BEGIN

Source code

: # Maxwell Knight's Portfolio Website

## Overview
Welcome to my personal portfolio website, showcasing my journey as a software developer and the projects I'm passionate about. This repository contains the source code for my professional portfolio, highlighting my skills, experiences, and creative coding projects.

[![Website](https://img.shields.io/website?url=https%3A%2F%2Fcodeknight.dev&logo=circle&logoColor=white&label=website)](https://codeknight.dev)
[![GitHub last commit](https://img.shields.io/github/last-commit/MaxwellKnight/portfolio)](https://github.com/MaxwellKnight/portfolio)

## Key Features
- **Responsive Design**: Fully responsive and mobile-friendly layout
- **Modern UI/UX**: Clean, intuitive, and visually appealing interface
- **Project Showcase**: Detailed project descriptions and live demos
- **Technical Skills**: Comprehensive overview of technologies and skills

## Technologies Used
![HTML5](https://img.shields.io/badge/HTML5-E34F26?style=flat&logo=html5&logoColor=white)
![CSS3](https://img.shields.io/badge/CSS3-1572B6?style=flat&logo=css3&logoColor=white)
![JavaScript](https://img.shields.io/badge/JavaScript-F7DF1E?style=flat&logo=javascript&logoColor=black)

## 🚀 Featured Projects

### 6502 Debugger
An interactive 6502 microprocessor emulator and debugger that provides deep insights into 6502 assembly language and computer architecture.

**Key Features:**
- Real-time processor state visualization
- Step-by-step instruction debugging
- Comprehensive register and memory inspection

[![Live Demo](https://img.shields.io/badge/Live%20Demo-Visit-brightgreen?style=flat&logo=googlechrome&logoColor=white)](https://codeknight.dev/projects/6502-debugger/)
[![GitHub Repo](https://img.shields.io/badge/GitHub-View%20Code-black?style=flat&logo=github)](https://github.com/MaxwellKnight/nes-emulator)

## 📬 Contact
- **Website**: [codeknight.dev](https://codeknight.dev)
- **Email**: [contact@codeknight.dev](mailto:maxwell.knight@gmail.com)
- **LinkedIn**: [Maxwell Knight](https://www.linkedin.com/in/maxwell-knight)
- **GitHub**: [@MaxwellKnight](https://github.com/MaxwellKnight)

END

BRIEF:
Beginning with the line containing "- **Project Showcase**: Detailed" and ending with the line containing "- **Website**: [codeknight.dev](https://codeknight.dev)", extract those lines exactly from the listing above, and only those.

FINAL ANSWER:
- **Project Showcase**: Detailed project descriptions and live demos
- **Technical Skills**: Comprehensive overview of technologies and skills

## Technologies Used
![HTML5](https://img.shields.io/badge/HTML5-E34F26?style=flat&logo=html5&logoColor=white)
![CSS3](https://img.shields.io/badge/CSS3-1572B6?style=flat&logo=css3&logoColor=white)
![JavaScript](https://img.shields.io/badge/JavaScript-F7DF1E?style=flat&logo=javascript&logoColor=black)

## 🚀 Featured Projects

### 6502 Debugger
An interactive 6502 microprocessor emulator and debugger that provides deep insights into 6502 assembly language and computer architecture.

**Key Features:**
- Real-time processor state visualization
- Step-by-step instruction debugging
- Comprehensive register and memory inspection

[![Live Demo](https://img.shields.io/badge/Live%20Demo-Visit-brightgreen?style=flat&logo=googlechrome&logoColor=white)](https://codeknight.dev/projects/6502-debugger/)
[![GitHub Repo](https://img.shields.io/badge/GitHub-View%20Code-black?style=flat&logo=github)](https://github.com/MaxwellKnight/nes-emulator)

## 📬 Contact
- **Website**: [codeknight.dev](https://codeknight.dev)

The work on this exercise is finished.